Cloudflare has launched a new tool designed to help publishers and website owners decide what information can be used from their sites and how that info can be scraped and reused.
The Content Signals Policy, announced globally on 25 September, is available for free to all users of Cloudflare’s robots.txt management service, which currently spans over 3.8 million domains. The update allows site owners to communicate more specific preferences to bots, especially AI crawlers, about whether their content can be used for search, AI inputs, or training large language models.
Unlike traditional robots.txt files, which control whether a crawler can access a webpage, the new policy defines permitted uses of content after it’s accessed. Cloudflare says this distinction is increasingly important as AI tools evolve from merely indexing content to answering questions using scraped data, often without driving traffic back to the original source.
“The Internet cannot wait for a solution, while in the meantime, creators’ original content is used for profit by other companies,” said Matthew Prince, co-founder and CEO of Cloudflare. “To ensure the web remains open and thriving, we’re giving website owners a better way to express how companies are allowed to use their content.”
Push for industry-wide clarity
Cloudflare’s Content Signals Policy sets out a simple, machine-readable system where “yes” means permitted use, “no” means not allowed, and no signal means no preference expressed. It also categorises content use into clear buckets — such as AI training or search indexing — and notes the potential legal implications of ignoring publisher directives.
While the policy itself is not a technical barrier to scraping, Cloudflare hopes that its adoption will encourage AI developers to respect stated preferences, especially as regulators and courts begin to examine data use practices.
Industry backs creator-first approach
The launch has received support from several major platforms and publishing alliances.

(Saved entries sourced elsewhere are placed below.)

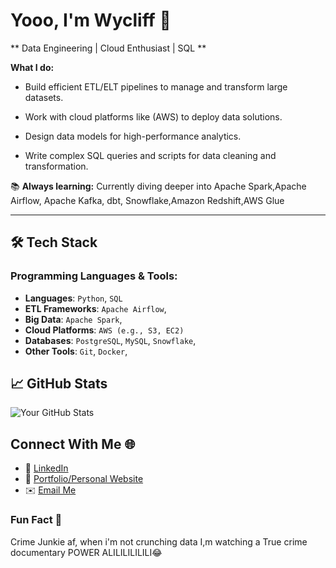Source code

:# Yooo, I'm Wycliff 👋

** Data Engineering | Cloud Enthusiast | SQL **

 **What I do:**
- Build efficient ETL/ELT pipelines to manage and transform large datasets.
   
- Work with cloud platforms like (AWS) to deploy data solutions.

- Design data models for high-performance analytics.
  
- Write complex SQL queries and scripts for data cleaning and transformation.  

📚 **Always learning:** Currently diving deeper into Apache Spark,Apache Airflow, Apache Kafka, dbt, Snowflake,Amazon Redshift,AWS Glue

---

## 🛠️ Tech Stack

### Programming Languages & Tools:
- **Languages**: `Python`, `SQL`
- **ETL Frameworks**: `Apache Airflow`, 
- **Big Data**: `Apache Spark`, 
- **Cloud Platforms**: `AWS (e.g., S3, EC2)`
- **Databases**: `PostgreSQL`, `MySQL`, `Snowflake`, 
- **Other Tools**: `Git`, `Docker`,

## 📈 GitHub Stats
![Your GitHub Stats](https://github-readme-stats.vercel.app/api?username=wycliff-ochieng&show_icons=true&theme=radical)

## Connect With Me 🌐
- 💼 [LinkedIn](https://linkedin.com/in/wycliff-ochieng-851a53328)  
- 📝 [Portfolio/Personal Website](https://yourwebsite.com)  
- ✉️ [Email Me](mailto:wyckieochieng91@gmail.com)

### Fun Fact 🚀
Crime Junkie af, when i'm not crunching data I,m watching a True crime documentary
POWER ALILILILILILI😂


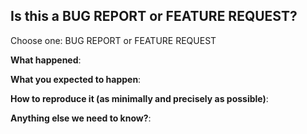 <!-- This form is for bug reports and feature requests ONLY! -->
<!-- Thanks for filing an issue! Before hitting the button, please answer these questions.-->

## Is this a BUG REPORT or FEATURE REQUEST?
 
 Choose one: BUG REPORT or FEATURE REQUEST

<!--
If this is a BUG REPORT, please:
  - Fill in as much of the template below as you can.  If you leave out information, we can't help you as well.

If this is a FEATURE REQUEST, please:
  - Describe *in detail* the feature/behavior/change you'd like to see.

In both cases, be ready for followup questions, and please respond in a timely
manner.  If we can't reproduce a bug or think a feature already exists, we
might close your issue.  If we're wrong, PLEASE feel free to reopen it and
explain why.
-->



**What happened**:

**What you expected to happen**:

**How to reproduce it (as minimally and precisely as possible)**:


**Anything else we need to know?**:

<!--
**Environment**:
- kubectl get nodes
- kubectl get pods --all-namespaces
- kubectl get services
- kubectl get sc
- kubectl get pv
- kubectl get pvc
- OS (e.g. from /etc/os-release):
- Kernel (e.g. `uname -a`):
- Install tools:
- Others:
-->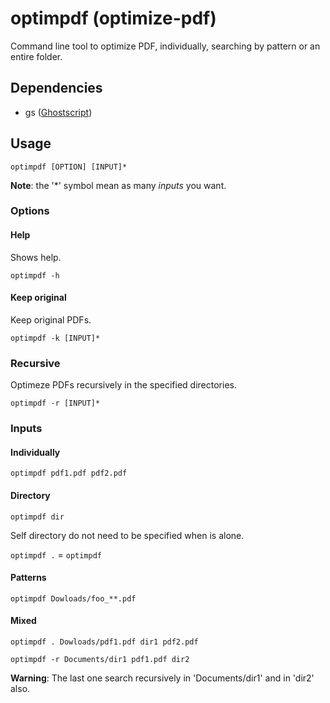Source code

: # optimpdf (optimize-pdf) 

Command line tool to optimize PDF, individually, searching by pattern or an entire folder.

## Dependencies

- gs ([Ghostscript](https://www.ghostscript.com/))

## Usage

`optimpdf [OPTION] [INPUT]*`

**Note**: the '*' symbol mean as many _inputs_ you want.

### Options

#### Help 

Shows help.

`optimpdf -h`

#### Keep original

Keep original PDFs. 

`optimpdf -k [INPUT]*`

### Recursive

Optimeze PDFs recursively in the specified directories.

`optimpdf -r [INPUT]*`

### Inputs

#### Individually

`optimpdf pdf1.pdf pdf2.pdf`

#### Directory

`optimpdf dir`

Self directory do not need to be specified when is alone. 

`optimpdf .` = `optimpdf`

#### Patterns 

`optimpdf Dowloads/foo_**.pdf`

#### Mixed

`optimpdf . Dowloads/pdf1.pdf dir1 pdf2.pdf`

`optimpdf -r Documents/dir1 pdf1.pdf dir2`

**Warning**: The last one search recursively in 'Documents/dir1' and in 'dir2' also.  
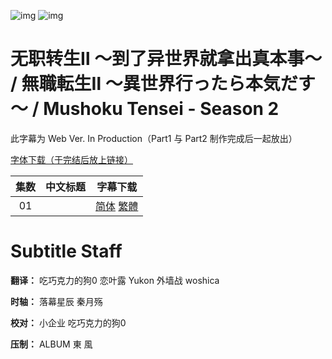 ![img](https://p.inari.site/kitauji/pigeon/%E6%97%A0%E8%81%8C%E6%B5%B7%E6%8A%A52.jpg)
![img](https://p.inari.site/kitauji/202404/05/MushokuS2Pt2.jpg)

# 无职转生Ⅱ ～到了异世界就拿出真本事～ / 無職転生Ⅱ ～異世界行ったら本気だす～ / Mushoku Tensei - Season 2

此字幕为 Web Ver. In Production（Part1 与 Part2 制作完成后一起放出） 

[字体下载（于完结后放上链接）]()

|集数|中文标题|字幕下载|
|:-:|:-:|:-:|
|01||[简体]() [繁體]()|

# Subtitle Staff

**翻译：** 吃巧克力的狗0  恋叶露  Yukon  外墙战  woshica 

**时轴：** 落幕星辰  秦月殇

**校对：** 小企业  吃巧克力的狗0
 
**压制：** ALBUM  東 風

• Danielle Coffey, President and CEO, News/Media Alliance: “Cloudflare is offering a powerful new tool for publishers to dictate how and where their content is used. We hope this encourages tech companies to respect content creators’ preferences.”
• Ricky Arai-Lopez, Head of Product, Quora: “We applaud Cloudflare’s leadership in building controls to help publishers manage access to their content.”
• Chris Slowe, CTO, Reddit: “We support initiatives that advocate for clear signals protecting against the abuse and misuse of content.”
• Eckart Walther, co-founder, RSL Collective: “This is an essential step forward in allowing publishers to assert their rights and define licensing and compensation terms.”
• Prashanth Chandrasekar, CEO, Stack Overflow: “We applaud Cloudflare for empowering and protecting content creators in this new AI era.”
Cloudflare has also published open-source tools to help developers implement custom policies and is encouraging wider adoption of standards like RSL (Responsible AI Licensing) to create an ecosystem of transparent, rights-respecting AI content use.